For the tables that report checksum failures, it would be interesting to see the first 4 bytes of each corrupted page, to see if they match the pattern that had been observed on the first page of some corrupted files.
I have one more hypothesis regarding what could cause a corruption. In MDEV-24854 (MariaDB Server 10.6) we enabled the use of O_DIRECT access to InnoDB data files by default. In Linux, man 2 open mentions the following:
O_DIRECT I/Os should never be run concurrently with the fork(2) system call, if the memory buffer is a private mapping (i.e., any mapping created with the mmap(2) MAP_PRIVATE flag; this includes memory allocated on the heap and statically allocated buffers). Any such I/Os, whether submitted via an asynchronous I/O interface or from another thread in the process, should be completed before fork(2) is called. Failure to do so can result in data corruption and undefined behavior in parent and child processes.
The InnoDB buffer pool is a MAP_PRIVATE mapping.
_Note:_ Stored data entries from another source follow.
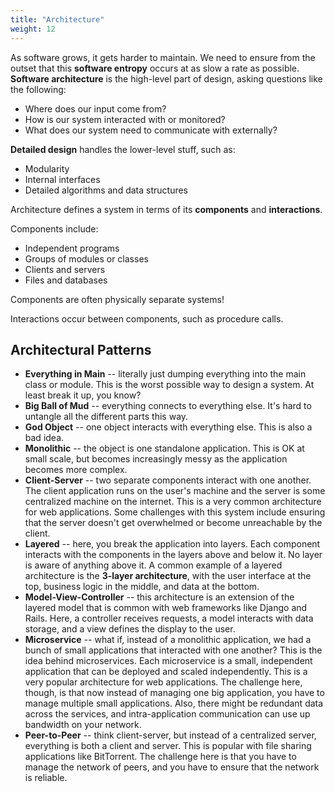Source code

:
 ```yaml
---
title: "Architecture"
weight: 12
---
```


As software grows, it gets harder to maintain. We need to ensure from the outset that this **software entropy** occurs at as slow a rate as possible. **Software architecture** is the high-level part of design, asking questions like the following:

* Where does our input come from?
* How is our system interacted with or monitored?
* What does our system need to communicate with externally?

**Detailed design** handles the lower-level stuff, such as:

* Modularity
* Internal interfaces
* Detailed algorithms and data structures

Architecture defines a system in terms of its **components** and **interactions**.

Components include:

* Independent programs
* Groups of modules or classes
* Clients and servers
* Files and databases

Components are often physically separate systems!

Interactions occur between components, such as procedure calls.

## Architectural Patterns

* **Everything in Main** -- literally just dumping everything into the main class or module. This is the worst possible way to design a system. At least break it up, you know?
* **Big Ball of Mud** -- everything connects to everything else. It's hard to untangle all the different parts this way.
* **God Object** -- one object interacts with everything else. This is also a bad idea.
* **Monolithic** -- the object is one standalone application. This is OK at small scale, but becomes increasingly messy as the application becomes more complex.
* **Client-Server** -- two separate components interact with one another. The client application runs on the user's machine and the server is some centralized machine on the internet. This is a very common architecture for web applications. Some challenges with this system include ensuring that the server doesn't get overwhelmed or become unreachable by the client.
* **Layered** -- here, you break the application into layers. Each component interacts with the components in the layers above and below it. No layer is aware of anything above it. A common example of a layered architecture is the **3-layer architecture**, with the user interface at the top, business logic in the middle, and data at the bottom.
* **Model-View-Controller** -- this architecture is an extension of the layered model that is common with web frameworks like Django and Rails. Here, a controller receives requests, a model interacts with data storage, and a view defines the display to the user.
* **Microservice** -- what if, instead of a monolithic application, we had a bunch of small applications that interacted with one another? This is the idea behind microservices. Each microservice is a small, independent application that can be deployed and scaled independently. This is a very popular architecture for web applications. The challenge here, though, is that now instead of managing one big application, you have to manage multiple small applications. Also, there might be redundant data across the services, and intra-application communication can use up bandwidth on your network.
* **Peer-to-Peer** -- think client-server, but instead of a centralized server, everything is both a client and server. This is popular with file sharing applications like BitTorrent. The challenge here is that you have to manage the network of peers, and you have to ensure that the network is reliable.
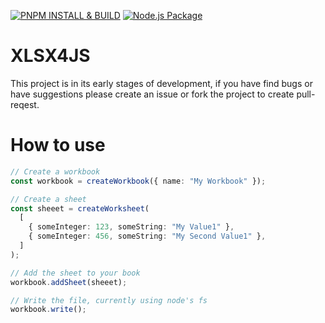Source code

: [![PNPM INSTALL & BUILD](https://github.com/infroz/xlsx4js/actions/workflows/pnpm-ci.yml/badge.svg)](https://github.com/infroz/xlsx4js/actions/workflows/pnpm-ci.yml) [![Node.js Package](https://github.com/infroz/xlsx4js/actions/workflows/npm-publish.yml/badge.svg)](https://github.com/infroz/xlsx4js/actions/workflows/npm-publish.yml)

# XLSX4JS

This project is in its early stages of development, if you have find bugs or have suggestions please
create an issue or fork the project to create pull-reqest.

# How to use

```ts
// Create a workbook
const workbook = createWorkbook({ name: "My Workbook" });

// Create a sheet
const sheeet = createWorksheet(
  [
    { someInteger: 123, someString: "My Value1" },
    { someInteger: 456, someString: "My Second Value1" },
  ]
);

// Add the sheet to your book
workbook.addSheet(sheeet);

// Write the file, currently using node's fs
workbook.write();
```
The built-in crash handler of MariaDB Server, which is enabled by default, attempts to create a stack trace of the current thread. As the first step, it would invoke fork(2), without waiting for any pending O_DIRECT writes to complete. I tracked down the history of this change to the following commit in https://git.kernel.org/pub/scm/docs/man-pages/man-pages.git/:
commit 1847167b8b7d85a4d52acb86f4cb3755a4abcebd
|
Author: Nick Piggin
|
AuthorDate: Wed May 9 17:50:54 2012 +1200
|
Commit: Michael Kerrisk
|
CommitDate: Wed May 9 19:18:43 2012 +1200
|
|
open.2: Describe race of direct I/O and fork()
|
|
Rework 04cd7f64, which didn't capture the details correctly.
|
See the April/May 2012 linux-man@ mail thread "[PATCH]
|
Describe race of direct read and fork for unaligned buffers"
|
http://thread.gmane.org/gmane.linux.kernel.mm/77571
|
|
Acked-by: KOSAKI Motohiro
|
Cowritten-by: Jan Kara
|
Cowritten-by: Hugh Dickins
|
Signed-off-by: Michael Kerrisk
|
I don’t know if there is an archive of that mailing list available. The scenario that was described in this change was an O_DIRECT read that would run concurrently with a fork(). It was claimed that the result of the read could be split between the parent and child processes. I would imagine that under this kind of a scenario, InnoDB would "do the right thing" and refuse access to a corrupted page.
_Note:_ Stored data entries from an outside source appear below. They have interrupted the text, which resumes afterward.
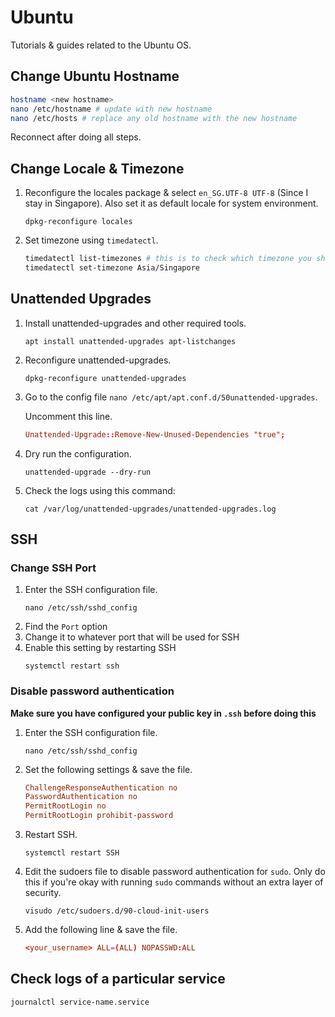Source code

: # Ubuntu
Tutorials & guides related to the Ubuntu OS.

## Change Ubuntu Hostname
```bash
hostname <new hostname>
nano /etc/hostname # update with new hostname
nano /etc/hosts # replace any old hostname with the new hostname
```
Reconnect after doing all steps.

## Change Locale & Timezone
1. Reconfigure the locales package & select `en_SG.UTF-8 UTF-8` (Since I stay in Singapore). Also set it as default locale for system environment.
    ```
    dpkg-reconfigure locales
    ```
2. Set timezone using `timedatectl`.
    ```bash
    timedatectl list-timezones # this is to check which timezone you should change to
    timedatectl set-timezone Asia/Singapore
    ```
## Unattended Upgrades
1. Install unattended-upgrades and other required tools.
    ```
    apt install unattended-upgrades apt-listchanges
    ```
2. Reconfigure unattended-upgrades.
    ```
    dpkg-reconfigure unattended-upgrades
    ```
3. Go to the config file `nano /etc/apt/apt.conf.d/50unattended-upgrades`.

    Uncomment this line.
    ```conf
    Unattended-Upgrade::Remove-New-Unused-Dependencies "true";
    ```
4. Dry run the configuration.
    ```
    unattended-upgrade --dry-run
    ```
5. Check the logs using this command:
    ```
    cat /var/log/unattended-upgrades/unattended-upgrades.log
    ```

## SSH
### Change SSH Port
1. Enter the SSH configuration file.
    ```
    nano /etc/ssh/sshd_config
    ```
2. Find the `Port` option
3. Change it to whatever port that will be used for SSH
4. Enable this setting by restarting SSH
    ```
    systemctl restart ssh
    ```

### Disable password authentication
**Make sure you have configured your public key in `.ssh` before doing this**
1. Enter the SSH configuration file.
    ```
    nano /etc/ssh/sshd_config
    ```
2. Set the following settings & save the file.
    ```conf
    ChallengeResponseAuthentication no
    PasswordAuthentication no
    PermitRootLogin no
    PermitRootLogin prohibit-password
    ```
3. Restart SSH.
    ```
    systemctl restart SSH
    ```
4. Edit the sudoers file to disable password authentication for `sudo`. Only do this if you're okay with running `sudo` commands without an extra layer of security.
    ```
    visudo /etc/sudoers.d/90-cloud-init-users
    ```
5. Add the following line & save the file.
    ```conf
    <your_username> ALL=(ALL) NOPASSWD:ALL
    ```

## Check logs of a particular service
```
journalctl service-name.service
```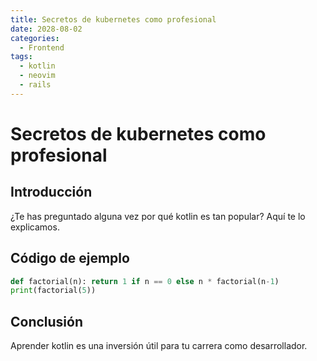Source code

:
 ```yaml
---
title: Secretos de kubernetes como profesional
date: 2028-08-02
categories:
  - Frontend
tags:
  - kotlin
  - neovim
  - rails
---
```


# Secretos de kubernetes como profesional

## Introducción

¿Te has preguntado alguna vez por qué kotlin es tan popular? Aquí te lo explicamos.

## Código de ejemplo

```python
def factorial(n): return 1 if n == 0 else n * factorial(n-1)
print(factorial(5))
```

## Conclusión

Aprender kotlin es una inversión útil para tu carrera como desarrollador.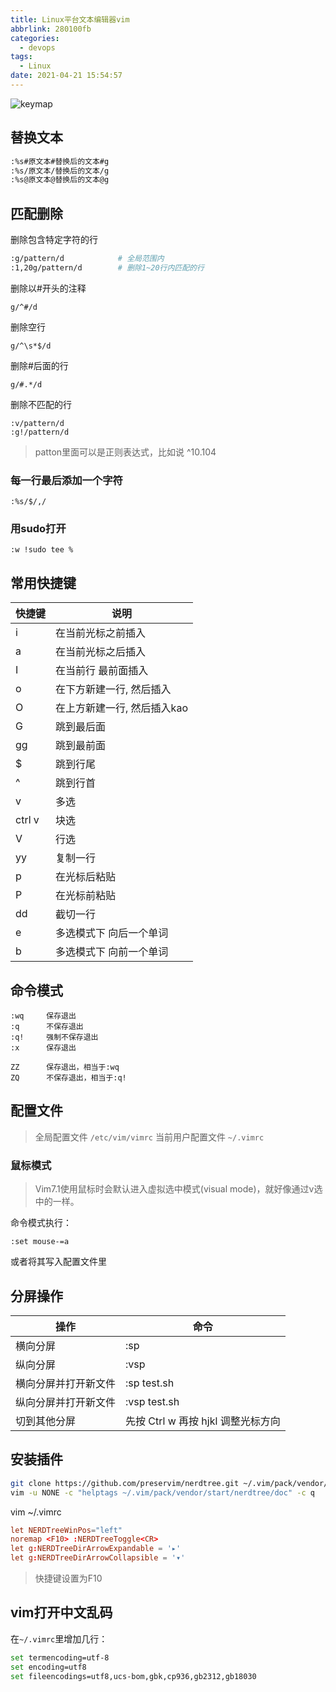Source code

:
 ```yaml
---
title: Linux平台文本编辑器vim
abbrlink: 280100fb
categories:
  - devops
tags:
  - Linux
date: 2021-04-21 15:54:57
---
```

![keymap](https://static.zahui.fan/images/vim_keymap.png)

## 替换文本

```bash
:%s#原文本#替换后的文本#g
:%s/原文本/替换后的文本/g
:%s@原文本@替换后的文本@g
```

## 匹配删除

删除包含特定字符的行

```bash
:g/pattern/d            # 全局范围内
:1,20g/pattern/d        # 删除1~20行内匹配的行
```

删除以#开头的注释

```vim
g/^#/d
```

删除空行

```vim
g/^\s*$/d
```

删除#后面的行

```vim
g/#.*/d
```

删除不匹配的行

```vim
:v/pattern/d
:g!/pattern/d
```

> patton里面可以是正则表达式，比如说 ^10.104

### 每一行最后添加一个字符

```vim
:%s/$/,/
```

### 用sudo打开

```vim
:w !sudo tee %
```

## 常用快捷键

| 快捷键 | 说明                        |
| ------ | --------------------------- |
| i      | 在当前光标之前插入          |
| a      | 在当前光标之后插入          |
| I      | 在当前行 最前面插入         |
| o      | 在下方新建一行, 然后插入    |
| O      | 在上方新建一行, 然后插入kao |
| G      | 跳到最后面                  |
| gg     | 跳到最前面                  |
| $      | 跳到行尾                    |
| ^      | 跳到行首                    |
| v      | 多选                        |
| ctrl v | 块选                        |
| V      | 行选                        |
| yy     | 复制一行                    |
| p      | 在光标后粘贴                |
| P      | 在光标前粘贴                |
| dd     | 截切一行                    |
| e      | 多选模式下   向后一个单词   |
| b      | 多选模式下   向前一个单词   |

## 命令模式

```vim
:wq     保存退出
:q      不保存退出
:q!     强制不保存退出
:x      保存退出

ZZ      保存退出，相当于:wq
ZQ      不保存退出，相当于:q!
```

## 配置文件

> 全局配置文件 `/etc/vim/vimrc`
> 当前用户配置文件 `~/.vimrc`

### 鼠标模式

> Vim7.1使用鼠标时会默认进入虚拟选中模式(visual mode)，就好像通过v选中的一样。

命令模式执行：

```vim
:set mouse-=a
```

或者将其写入配置文件里

## 分屏操作

| 操作                 | 命令                               |
| -------------------- | ---------------------------------- |
| 横向分屏             | :sp                                |
| 纵向分屏             | :vsp                               |
| 横向分屏并打开新文件 | :sp test.sh                        |
| 纵向分屏并打开新文件 | :vsp test.sh                       |
| 切到其他分屏         | 先按 Ctrl w 再按 hjkl 调整光标方向 |

## 安装插件

```bash
git clone https://github.com/preservim/nerdtree.git ~/.vim/pack/vendor/start/nerdtree
vim -u NONE -c "helptags ~/.vim/pack/vendor/start/nerdtree/doc" -c q
```

vim ~/.vimrc

```conf
let NERDTreeWinPos="left"
noremap <F10> :NERDTreeToggle<CR>
let g:NERDTreeDirArrowExpandable = '▸'
let g:NERDTreeDirArrowCollapsible = '▾'
```

> 快捷键设置为F10

## vim打开中文乱码

在`~/.vimrc`里增加几行：

```bash
set termencoding=utf-8
set encoding=utf8
set fileencodings=utf8,ucs-bom,gbk,cp936,gb2312,gb18030
```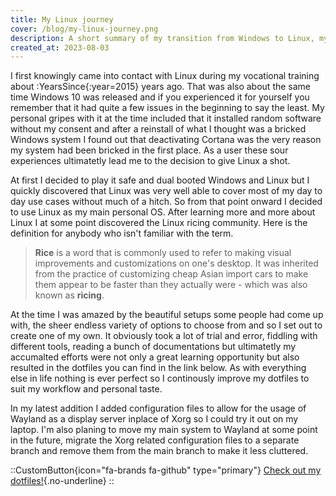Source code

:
 ```yaml
---
title: My Linux journey
cover: /blog/my-linux-journey.png
description: A short summary of my transition from Windows to Linux, my experiences on they way and my plans moving forward.
created_at: 2023-08-03
---
```


I first knowingly came into contact with Linux during my vocational training about :YearsSince{:year=2015} years ago. That was also about the same time Windows 10 was released and if you experienced it for yourself you remember that it had quite a few issues in the beginning to say the least. My personal gripes with it at the time included that it installed random software without my consent and after a reinstall of what I thought was a bricked Windows system I found out that deactivating Cortana was the very reason my system had been bricked in the first place. As a user these sour experiences ultimatetly lead me to the decision to give Linux a shot.

At first I decided to play it safe and dual booted Windows and Linux but I quickly discovered that Linux was very well able to cover most of my day to day use cases without much of a hitch. So from that point onward I decided to use Linux as my main personal OS. After learning more and more about Linux I at some point discovered the Linux ricing community. Here is the definition for anybody who isn't familiar with the term.

> **Rice** is a word that is commonly used to refer to making visual improvements and customizations on one's desktop. It was inherited from the practice of customizing cheap Asian import cars to make them appear to be faster than they actually were - which was also known as **ricing**.

At the time I was amazed by the beautiful setups some people had come up with, the sheer endless variety of options to choose from and so I set out to create one of my own. It obviously took a lot of trial and error, fiddling with different tools, reading a bunch of documentations but ultimatetly my accumalted efforts were not only a great learning opportunity but also resulted in the dotfiles you can find in the link below. As with everything else in life nothing is ever perfect so I continously improve my dotfiles to suit my workflow and personal taste.

In my latest addition I added configuration files to allow for the usage of Wayland as a display server inplace of Xorg so I could try it out on my laptop. I'm also planing to move my main system to Wayland at some point in the future, migrate the Xorg related configuration files to a separate branch and remove them from the main branch to make it less cluttered.

::CustomButton{icon="fa-brands fa-github" type="primary"}
  [Check out my dotfiles!](https://github.com/saiba-tenpura/dotfiles){.no-underline}
::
In MDEV-35886, stephen.hames reported that a hang of the server (due to a bug in a Debian maintained version of the Linux kernel) would lead to data corruption like this. xan@biblionix.com did a great job of tracking down that hang. I’m not at all familiar with the kernel internals, but I got concerned that we could get data corruption due to a race between an O_DIRECT asynchronous write and fork(2).
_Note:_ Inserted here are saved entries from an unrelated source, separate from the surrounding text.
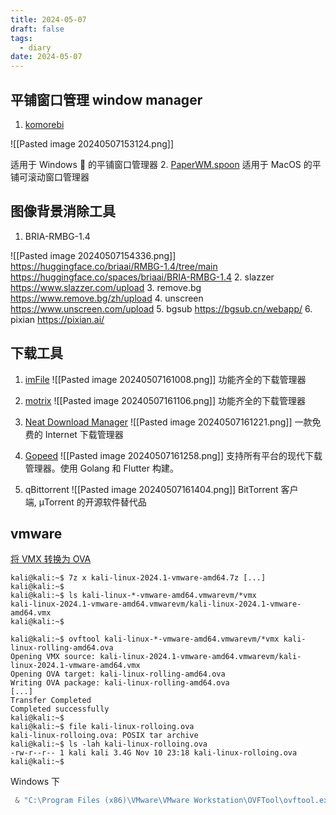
 ```yaml
---
title: 2024-05-07
draft: false
tags:
  - diary
date: 2024-05-07
---
```

## 平铺窗口管理 window manager
1. [komorebi](https://github.com/LGUG2Z/komorebi)

![[Pasted image 20240507153124.png]]

适用于 Windows 🍉 的平铺窗口管理器
2. [PaperWM.spoon](https://github.com/mogenson/PaperWM.spoon)
适用于 MacOS 的平铺可滚动窗口管理器
## 图像背景消除工具

1. BRIA-RMBG-1.4

![[Pasted image 20240507154336.png]]
https://huggingface.co/briaai/RMBG-1.4/tree/main
https://huggingface.co/spaces/briaai/BRIA-RMBG-1.4
2. slazzer
https://www.slazzer.com/upload
3. remove.bg
https://www.remove.bg/zh/upload
4. unscreen
https://www.unscreen.com/upload
5. bgsub
https://bgsub.cn/webapp/
6. pixian
https://pixian.ai/

## 下载工具

1. [imFile](https://github.com/imfile-io/imfile-desktop/)
![[Pasted image 20240507161008.png]]
功能齐全的下载管理器

2. [motrix](https://github.com/agalwood/Motrix)
![[Pasted image 20240507161106.png]]
功能齐全的下载管理器
4. [Neat Download Manager](https://www.neatdownloadmanager.com/index.php/en/)
![[Pasted image 20240507161221.png]]
一款免费的 Internet 下载管理器
1. [Gopeed](https://github.com/GopeedLab/gopeed)
![[Pasted image 20240507161258.png]]
支持所有平台的现代下载管理器。使用 Golang 和 Flutter 构建。
3. qBittorrent
![[Pasted image 20240507161404.png]]
BitTorrent 客户端, μTorrent 的开源软件替代品

## vmware

[将 VMX 转换为 OVA](https://www.kali.org/docs/virtualization/converting-vmx-to-ova/)

```shell
kali@kali:~$ 7z x kali-linux-2024.1-vmware-amd64.7z [...] 
kali@kali:~$ 
kali@kali:~$ ls kali-linux-*-vmware-amd64.vmwarevm/*vmx 
kali-linux-2024.1-vmware-amd64.vmwarevm/kali-linux-2024.1-vmware-amd64.vmx 
kali@kali:~$
```

```shell
kali@kali:~$ ovftool kali-linux-*-vmware-amd64.vmwarevm/*vmx kali-linux-rolling-amd64.ova 
Opening VMX source: kali-linux-2024.1-vmware-amd64.vmwarevm/kali-linux-2024.1-vmware-amd64.vmx 
Opening OVA target: kali-linux-rolling-amd64.ova 
Writing OVA package: kali-linux-rolling-amd64.ova 
[...] 
Transfer Completed 
Completed successfully 
kali@kali:~$ 
kali@kali:~$ file kali-linux-rolloing.ova 
kali-linux-rolloing.ova: POSIX tar archive 
kali@kali:~$ ls -lah kali-linux-rolloing.ova 
-rw-r--r-- 1 kali kali 3.4G Nov 10 23:18 kali-linux-rolloing.ova 
kali@kali:~$
```

Windows 下 

```powershell
 & "C:\Program Files (x86)\VMware\VMware Workstation\OVFTool\ovftool.exe" "D:\Virtual Machines\kali-linux-2024.1-vmware-amd64.vmwarevm\kali-linux-2024.1-vmware-amd64.vmx" "D:\Virtual Machines\kali-linux-rolling-amd64.ova"
```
The way I read the current Linux man 2 open, it would seem to be unsafe to invoke fork(2) in any multi-threaded program that may access files that have been opened with O_DIRECT. InnoDB is opening such files with the O_CLOEXEC flag, so one might assume that any race condition between O_DIRECT file access and fork(2) would be limited to the point of time where the execve(2) system call has not been invoked yet (and the memory mappings of the parent process have not been destroyed). The fork(2) call was introduced in MariaDB Server in March 2012 (2 months before the above mentioned documentation change) and revised in 2018. In any case, even if the built-in stack trace reporter weren’t behind this corruption, it is known to hang depending on when it is being triggered (MDEV-21010).
Hi Marko,
I may be able to get back the original file from the last snapshot of the VM, but the affected table ws matomo_log_visits, which contains the most data protection relevant data
In any case, the corrumption may have been happened already before the issues with checksum at beginning of files wrong.
The databases are now clean and I checked all files (after shutdown) with: ls *.ibd | xargs -L1 -t innochecksum (this originally printed corrumption for 3 tables, all very large and all privacy-sensitive.
The mediawiki on the other server was clean, so it looks like the issues may had other reasons.
I had an SQL-dump of the whole database created previously. And as this worked without errors, the optimize should not have caused issues.
Yes that's the Ubuntu LTS version of MariaDB. The problem with Ubuntu is that for LTS releases they never ever change the version number of any package and just patch bugs. The Debian changelog shows some bugfixes, but there were no recent updates of the package. So the bug could be there. I will maybe change to an official PPA. Thanks for the warning!